EXERCISE REQUIREMENTS:
The required answer is each line in the entries below where "break" occurs.

Dataset entries:

============================================================

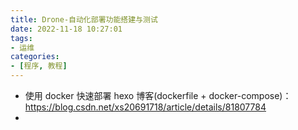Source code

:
 ```yaml
---
title: Drone-自动化部署功能搭建与测试
date: 2022-11-18 10:27:01
tags:
- 运维
categories:
- [程序, 教程]
---
```


* 使用 docker 快速部署 hexo 博客(dockerfile + docker-compose)：https://blog.csdn.net/xs20691718/article/details/81807784
* 
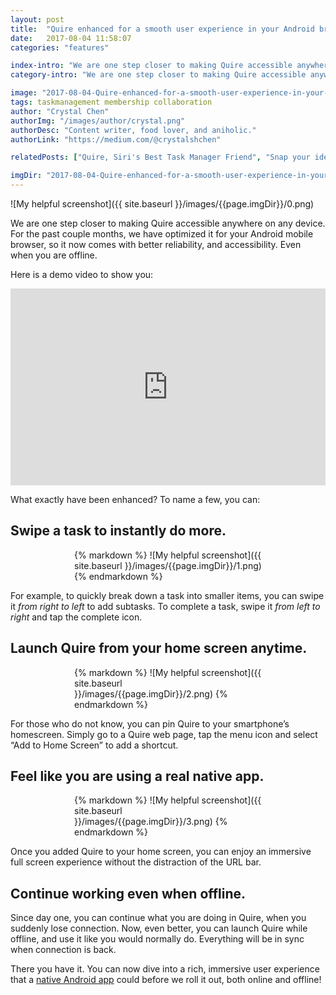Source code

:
 ```yaml
---
layout: post
title:  "Quire enhanced for a smooth user experience in your Android browser, even offline!"
date:   2017-08-04 11:58:07
categories: "features"

index-intro: "We are one step closer to making Quire accessible anywhere on any device. For the past couple months, we have optimized it for your Android mobile browser, so it now comes with better reliability, and accessibility. Even when you are offline. What exactly have been enhanced? To name a few, you can swipe a task to instantly do more. To quickly break down a task into smaller items, you can swipe it from right to left to add subtasks. To complete a task, swipe it from left to right and tap the complete icon..."
category-intro: "We are one step closer to making Quire accessible anywhere on any device..."

image: "2017-08-04-Quire-enhanced-for-a-smooth-user-experience-in-your-Android-browser-even-offline/0.png"
tags: taskmanagement membership collaboration
author: "Crystal Chen"
authorImg: "/images/author/crystal.png"
authorDesc: "Content writer, food lover, and aniholic."
authorLink: "https://medium.com/@crystalshchen"

relatedPosts: ["Quire, Siri's Best Task Manager Friend", "Snap your ideas! Introducing Quire for iOS"]

imgDir: "2017-08-04-Quire-enhanced-for-a-smooth-user-experience-in-your-Android-browser-even-offline"
---
```



![My helpful screenshot]({{ site.baseurl }}/images/{{page.imgDir}}/0.png)

We are one step closer to making Quire accessible anywhere on any device. For the past couple months, we have optimized it for your Android mobile browser, so it now comes with better reliability, and accessibility. Even when you are offline.

Here is a demo video to show you:

<center><iframe height="315" src="https://www.youtube.com/embed/VAgiVpCN3aU" frameborder="0" style="max-width: 560px; width: 100%" allowfullscreen></iframe></center>

What exactly have been enhanced? To name a few, you can:

## Swipe a task to instantly do more.

<div style="max-width: 300px; max-height: 533px; margin: 0 auto;">
{% markdown %}
![My helpful screenshot]({{ site.baseurl }}/images/{{page.imgDir}}/1.png)
{% endmarkdown %}
</div>

For example, to quickly break down a task into smaller items, you can swipe it *from right to left* to add subtasks. To complete a task, swipe it *from left to right* and tap the complete icon.

## Launch Quire from your home screen anytime.

<div style="max-width: 300px; max-height: 533px; margin: 0 auto;">
{% markdown %}
![My helpful screenshot]({{ site.baseurl }}/images/{{page.imgDir}}/2.png)
{% endmarkdown %}
</div>

For those who do not know, you can pin Quire to your smartphone’s homescreen. Simply go to a Quire web page, tap the menu icon and select “Add to Home Screen” to add a shortcut.

## Feel like you are using a real native app.

<div style="max-width: 300px; max-height: 533px; margin: 0 auto;">
{% markdown %}
![My helpful screenshot]({{ site.baseurl }}/images/{{page.imgDir}}/3.png)
{% endmarkdown %}
</div>


Once you added Quire to your home screen, you can enjoy an immersive full screen experience without the distraction of the URL bar.

## Continue working even when offline.

Since day one, you can continue what you are doing in Quire, when you suddenly lose connection. Now, even better, you can launch Quire while offline, and use it like you would normally do. Everything will be in sync when connection is back.

There you have it. You can now dive into a rich, immersive user experience that a [native Android app](https://quire.io/faq#q5) could before we roll it out, both online and offline!

[jekyll]:      http://jekyllrb.com
[jekyll-gh]:   https://github.com/jekyll/jekyll
[jekyll-help]: https://github.com/jekyll/jekyll-help
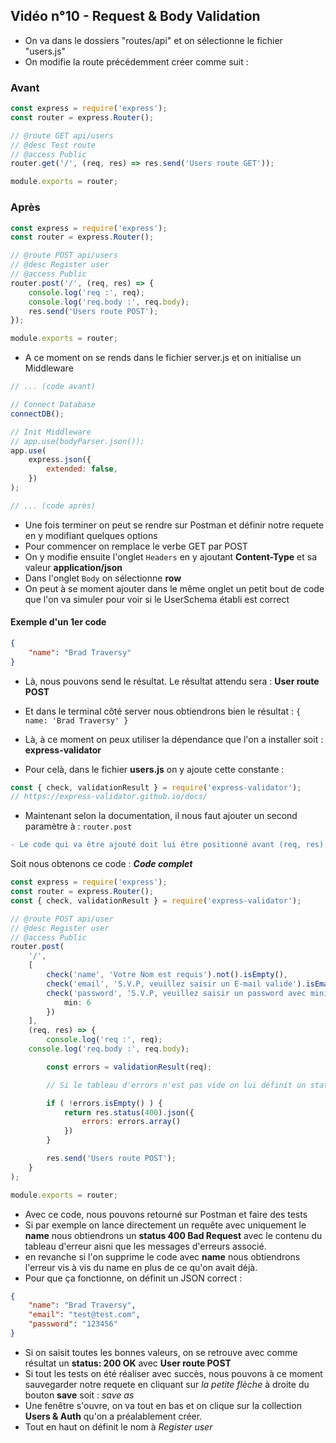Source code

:## Vidéo n°10 - Request & Body Validation

-   On va dans le dossiers "routes/api" et on sélectionne le fichier "users.js"
-   On modifie la route précédemment créer comme suit :

### Avant

```js
const express = require('express');
const router = express.Router();

// @route GET api/users
// @desc Test route
// @access Public
router.get('/', (req, res) => res.send('Users route GET'));

module.exports = router;
```

### Après

```js
const express = require('express');
const router = express.Router();

// @route POST api/users
// @desc Register user
// @access Public
router.post('/', (req, res) => {
	console.log('req :', req);
	console.log('req.body :', req.body);
	res.send('Users route POST');
});

module.exports = router;
```

-   A ce moment on se rends dans le fichier server.js et on initialise un Middleware

```js
// ... (code avant)

// Connect Database
connectDB();

// Init Middleware
// app.use(bodyParser.json());
app.use(
	express.json({
		extended: false,
	})
);

// ... (code après)
```

-   Une fois terminer on peut se rendre sur Postman et définir notre requete en y modifiant quelques options
-   Pour commencer on remplace le verbe GET par POST
-   On y modifie ensuite l'onglet `Headers` en y ajoutant **Content-Type** et sa valeur **application/json**
-   Dans l'onglet `Body` on sélectionne **row**
-   On peut à se moment ajouter dans le même onglet un petit bout de code que l'on va simuler pour voir si le UserSchema établi est correct

#### Exemple d'un 1er code

```json
{
	"name": "Brad Traversy"
}
```

-   Là, nous pouvons send le résultat. Le résultat attendu sera : **User route POST**
-   Et dans le terminal côté server nous obtiendrons bien le résultat :
    `{ name: 'Brad Traversy' }`

-   Là, à ce moment on peux utiliser la dépendance que l'on a installer soit : **express-validator**
-   Pour celà, dans le fichier **users.js** on y ajoute cette constante :

```js
const { check, validationResult } = require('express-validator');
// https://express-validator.github.io/docs/
```

-   Maintenant selon la documentation, il nous faut ajouter un second paramètre à : `router.post`

```diff
- Le code qui va être ajouté doit lui être positionné avant (req, res). L'ordre est extrêmement importante.
```

Soit nous obtenons ce code : **_Code complet_**

```js
const express = require('express');
const router = express.Router();
const { check, validationResult } = require('express-validator');

// @route POST api/user
// @desc Register user
// @access Public
router.post(
	'/',
	[
		check('name', 'Votre Nom est requis').not().isEmpty(),
        check('email', 'S.V.P, veuillez saisir un E-mail valide').isEmail(),
        check('password', 'S.V.P, veuillez saisir un password avec minimum 6 caractères).isLength({
            min: 6
        })
	],
	(req, res) => {
		console.log('req :', req);
    console.log('req.body :', req.body);

		const errors = validationResult(req);

		// Si le tableau d'errors n'est pas vide on lui définit un status d'erreur 400

		if ( !errors.isEmpty() ) {
			return res.status(400).json({
				errors: errors.array()
			})
		}

		res.send('Users route POST');
	}
);

module.exports = router;
```

-   Avec ce code, nous pouvons retourné sur Postman et faire des tests
-   Si par exemple on lance directement un requête avec uniquement le **name** nous obtiendrons un **status 400 Bad Request** avec le contenu du tableau d'erreur aisni que les messages d'erreurs associé.
-   en revanche si l'on supprime le code avec **name** nous obtiendrons l'erreur vis à vis du name en plus de ce qu'on avait déjà.
-   Pour que ça fonctionne, on définit un JSON correct :

```json
{
	"name": "Brad Traversy",
	"email": "test@test.com",
	"password": "123456"
}
```

-   Si on saisit toutes les bonnes valeurs, on se retrouve avec comme résultat un **status: 200 OK** avec **User route POST**
-   Si tout les tests on été réaliser avec succès, nous pouvons à ce moment sauvegarder notre requete en cliquant sur _la petite flèche_ à droite du bouton **save** soit : _save as_
-   Une fenêtre s'ouvre, on va tout en bas et on clique sur la collection **Users & Auth** qu'on a préalablement créer.
-   Tout en haut on définit le nom à _Register user_
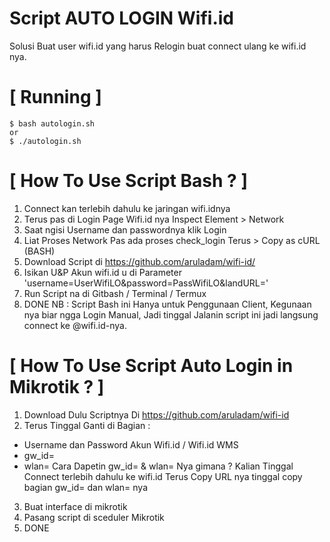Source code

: # Script AUTO LOGIN Wifi.id

Solusi Buat user wifi.id  yang harus Relogin buat connect ulang ke wifi.id nya.
# [ Running  ]
```
$ bash autologin.sh
or
$ ./autologin.sh
```
# [ How To Use Script Bash ? ]
1. Connect kan terlebih dahulu ke jaringan wifi.idnya
2. Terus pas di Login Page Wifi.id nya  Inspect Element > Network 
3. Saat ngisi Username dan passwordnya klik Login 
3. Liat Proses Network Pas ada proses check_login Terus > Copy as cURL (BASH) 
4. Download Script di https://github.com/aruladam/wifi-id/
5. Isikan U&P Akun wifi.id u di Parameter 'username=UserWifiLO&password=PassWifiLO&landURL='
6. Run Script na di Gitbash / Terminal / Termux 
7. DONE 
NB : Script Bash ini Hanya untuk Penggunaan Client, Kegunaan nya biar ngga Login Manual, Jadi tinggal Jalanin script ini jadi langsung connect ke @wifi.id-nya.

# [ How To Use Script Auto Login in Mikrotik ? ]
1. Download Dulu Scriptnya Di https://github.com/aruladam/wifi-id
2. Terus Tinggal Ganti di Bagian :
- Username dan Password Akun Wifi.id / Wifi.id WMS 
- gw_id=
- wlan=
Cara Dapetin gw_id= & wlan= Nya gimana ? Kalian Tinggal Connect terlebih dahulu ke wifi.id Terus Copy URL nya tinggal copy bagian gw_id= dan wlan= nya
3. Buat interface di mikrotik
4. Pasang script di sceduler Mikrotik
5. DONE
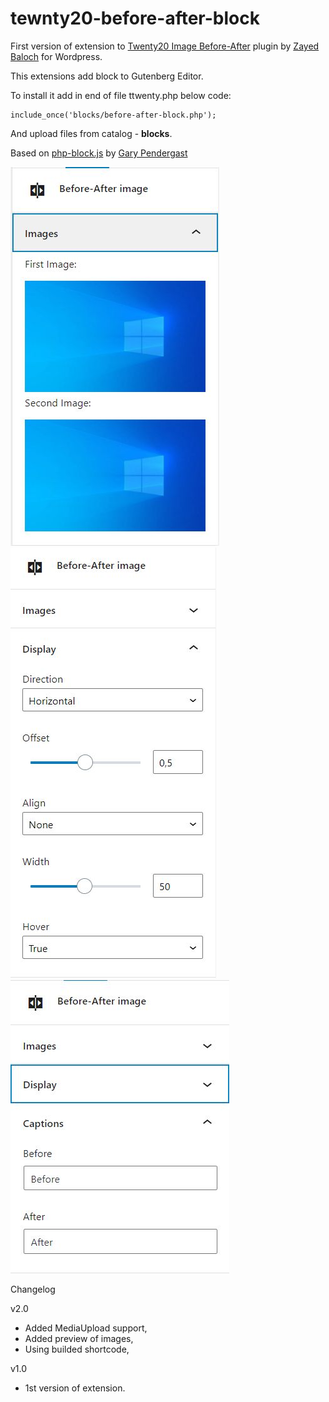 # tewnty20-before-after-block

First version of extension to [Twenty20 Image Before-After](https://wordpress.org/plugins/twenty20/) plugin by [Zayed Baloch](https://zayedbaloch.com/) for Wordpress.

This extensions add block to Gutenberg Editor.

To install it add in end of file ttwenty.php below code:
```
include_once('blocks/before-after-block.php');
```

And upload files from catalog - **blocks**.

Based on [php-block.js](https://gist.github.com/pento/cf38fd73ce0f13fcf0f0ae7d6c4b685d) by [Gary Pendergast](https://gist.github.com/pento) 

![alt text](https://github.com/xCeLeSx/tewnty20-before-after-block/blob/main/images.jpg?raw=true "Images")
![alt text](https://github.com/xCeLeSx/tewnty20-before-after-block/blob/main/display.jpg?raw=true "Display")
![alt text](https://github.com/xCeLeSx/tewnty20-before-after-block/blob/main/captions.jpg?raw=true "Captions")

Changelog

v2.0
* Added MediaUpload support,
* Added preview of images,
* Using builded shortcode, 

v1.0
* 1st version of extension.
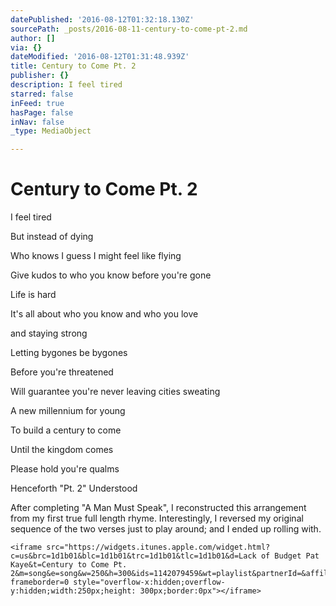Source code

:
 ```yaml
---
datePublished: '2016-08-12T01:32:18.130Z'
sourcePath: _posts/2016-08-11-century-to-come-pt-2.md
author: []
via: {}
dateModified: '2016-08-12T01:31:48.939Z'
title: Century to Come Pt. 2
publisher: {}
description: I feel tired
starred: false
inFeed: true
hasPage: false
inNav: false
_type: MediaObject

---
```

# Century to Come Pt. 2

I feel tired

But instead of dying

Who knows I guess I might feel like flying

Give kudos to who you know before you're gone

Life is hard

It's all about who you know and who you love

and staying strong

Letting bygones be bygones

Before you're threatened

Will guarantee you're never leaving cities sweating

A new millennium for young

To build a century to come

Until the kingdom comes

Please hold you're qualms

Henceforth "Pt. 2" Understood

After completing "A Man Must Speak", I reconstructed this arrangement from my first true full length rhyme. Interestingly, I reversed my original sequence of the two verses just to play around; and I ended up rolling with.

    <iframe src="https://widgets.itunes.apple.com/widget.html?c=us&brc=1d1b01&blc=1d1b01&trc=1d1b01&tlc=1d1b01&d=Lack of Budget Pat Kaye&t=Century to Come Pt. 2&m=song&e=song&w=250&h=300&ids=1142079459&wt=playlist&partnerId=&affiliate_id=&at=&ct=" frameborder=0 style="overflow-x:hidden;overflow-y:hidden;width:250px;height: 300px;border:0px"></iframe>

============================================================

EXERCISE RESPONSE:
index-intro: "We are one step closer to making Quire accessible anywhere on any device. For the past couple months, we have optimized it for your Android mobile browser, so it now comes with better reliability, and accessibility. Even when you are offline. What exactly have been enhanced? To name a few, you can swipe a task to instantly do more. To quickly break down a task into smaller items, you can swipe it from right to left to add subtasks. To complete a task, swipe it from left to right and tap the complete icon..."
For example, to quickly break down a task into smaller items, you can swipe it *from right to left* to add subtasks. To complete a task, swipe it *from left to right* and tap the complete icon.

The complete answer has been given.